PROBLEM
The records below are to be transcribed exactly, with the pictures removed.

EXTRACTED RECORDS
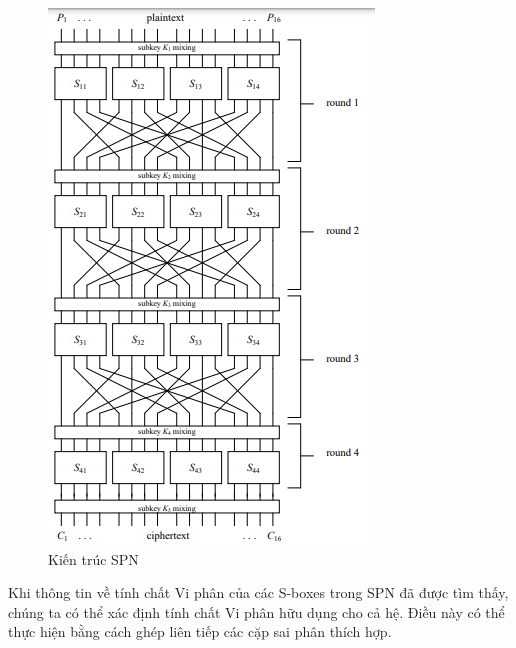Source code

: \begin{figure}[H]
    \centering
    \includegraphics[scale=1.2]{Ảnh/triều/SPN.png}
    
    \caption{Kiến trúc SPN}
\end{figure}


Khi thông tin về tính chất Vi phân của các S-boxes trong SPN đã được tìm thấy, chúng ta có thể xác định tính chất Vi phân hữu dụng cho cả hệ. Điều này có thể thực hiện bằng cách ghép liên tiếp các cặp sai phân thích hợp.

RESPONSE AREA
Source code

: \begin{figure}[H]
    \centering
    \includegraphics[scale=1.2]{Ảnh/triều/SPN.png}
    
    \caption{Kiến trúc SPN}
\end{figure}


Khi thông tin về tính chất Vi phân của các S-boxes trong SPN đã được tìm thấy, chúng ta có thể xác định tính chất Vi phân hữu dụng cho cả hệ. Điều này có thể thực hiện bằng cách ghép liên tiếp các cặp sai phân thích hợp.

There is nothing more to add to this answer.